Re: the big picture for index-only scans

From: Cédric Villemain <cedric(dot)villemain(dot)debian(at)gmail(dot)com>
To: Heikki Linnakangas <heikki(dot)linnakangas(at)enterprisedb(dot)com>
Cc: Simon Riggs <simon(at)2ndquadrant(dot)com>, Kevin Grittner <Kevin(dot)Grittner(at)wicourts(dot)gov>, Robert Haas <robertmhaas(at)gmail(dot)com>, pgsql-hackers <pgsql-hackers(at)postgresql(dot)org>
Subject: Re: the big picture for index-only scans
Date: 2011-05-11 09:51:20
Message-ID: BANLkTimeUEv0MZvGEC8jzotjCpZL9KqZqA@mail.gmail.com
Views: Raw Message | Whole Thread | Download mbox | Resend email
Thread:
Lists: pgsql-hackers

2011/5/11 Heikki Linnakangas <heikki(dot)linnakangas(at)enterprisedb(dot)com>:
> On 10.05.2011 20:15, Simon Riggs wrote:
>>
>> On Tue, May 10, 2011 at 5:17 PM, Kevin Grittner
>> <Kevin(dot)Grittner(at)wicourts(dot)gov>  wrote:
>>>
>>> Simon Riggs<simon(at)2ndQuadrant(dot)com>  wrote:
>>>
>>>> This topic has been discussed many times, yet I have never seen an
>>>> assessment that explains WHY we would want to do index-only scans.
>>>
>>> In databases with this feature, it's not too unusual for a query
>>> which uses just an index to run one or more orders of magnitude
>>> faster than a query which has to randomly access the heap for each
>>> index entry.  That seems like enough evidence of its possible value
>>> in PostgreSQL to proceed to the point where benchmarks become
>>> possible.  I'm assuming that, like all other features added as
>>> performance optimizations, it won't be committed until there are
>>> benchmarks showing the net benefit.
>>>
>>> As a thought experiment, picture the relative costs of scanning a
>>> portion of an index in index sequence, and being done, versus
>>> scanning a portion of an index in index sequence and jumping to a
>>> random heap access for each index entry as you go.
>>
>> I can picture that.

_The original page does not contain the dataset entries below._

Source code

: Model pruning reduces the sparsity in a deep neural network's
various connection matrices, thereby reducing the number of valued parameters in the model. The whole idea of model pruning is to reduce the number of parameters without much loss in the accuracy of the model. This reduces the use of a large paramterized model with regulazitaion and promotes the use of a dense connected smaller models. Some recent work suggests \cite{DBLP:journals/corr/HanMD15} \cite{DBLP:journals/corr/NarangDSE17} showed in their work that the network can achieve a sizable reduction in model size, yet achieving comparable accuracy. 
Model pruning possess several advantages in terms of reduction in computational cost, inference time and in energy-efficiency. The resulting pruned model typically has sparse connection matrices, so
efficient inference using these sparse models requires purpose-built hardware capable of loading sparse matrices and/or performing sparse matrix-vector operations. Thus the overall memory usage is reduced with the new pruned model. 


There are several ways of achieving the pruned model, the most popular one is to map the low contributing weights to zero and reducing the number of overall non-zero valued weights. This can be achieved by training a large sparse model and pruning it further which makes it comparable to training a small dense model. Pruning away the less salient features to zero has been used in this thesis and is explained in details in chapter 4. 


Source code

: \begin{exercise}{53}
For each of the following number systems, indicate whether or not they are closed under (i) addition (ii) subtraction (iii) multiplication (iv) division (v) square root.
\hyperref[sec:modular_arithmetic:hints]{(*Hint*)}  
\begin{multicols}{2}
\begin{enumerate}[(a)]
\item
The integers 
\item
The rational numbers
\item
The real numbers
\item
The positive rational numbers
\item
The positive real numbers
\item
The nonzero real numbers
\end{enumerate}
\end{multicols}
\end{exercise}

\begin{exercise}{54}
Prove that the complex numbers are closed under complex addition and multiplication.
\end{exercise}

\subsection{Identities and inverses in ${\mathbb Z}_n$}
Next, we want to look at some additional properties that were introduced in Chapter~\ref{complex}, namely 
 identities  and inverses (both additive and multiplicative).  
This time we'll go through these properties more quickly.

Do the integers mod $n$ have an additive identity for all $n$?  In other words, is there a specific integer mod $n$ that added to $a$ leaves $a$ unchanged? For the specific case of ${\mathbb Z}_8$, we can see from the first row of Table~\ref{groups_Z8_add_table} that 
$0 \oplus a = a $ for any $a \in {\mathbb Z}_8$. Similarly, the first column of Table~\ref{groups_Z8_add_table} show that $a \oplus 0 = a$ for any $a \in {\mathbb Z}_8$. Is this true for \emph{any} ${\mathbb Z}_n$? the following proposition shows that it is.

Regrettably, I can also picture the accesses to
>> the visibility map, the maintenance operations on the VM that are
>> needed for this and the contention that both of those will cause.
>
> Note that we already have the visibility map, and the accesses needed to
> update it are already there. Granted, we'll have to change the logic
> slightly to make it crash safe, but I don't expect that to add any
> meaningful overhead - the changes are going to be where the bits are set,
> ie. vacuum, not when the bits are cleared. Granted, we might also want to
> set the bits more aggressively once they're used by index-only-scans. But
> done correctly, just taking advantage of the VM that's already there
> shouldn't add overhead to other operations.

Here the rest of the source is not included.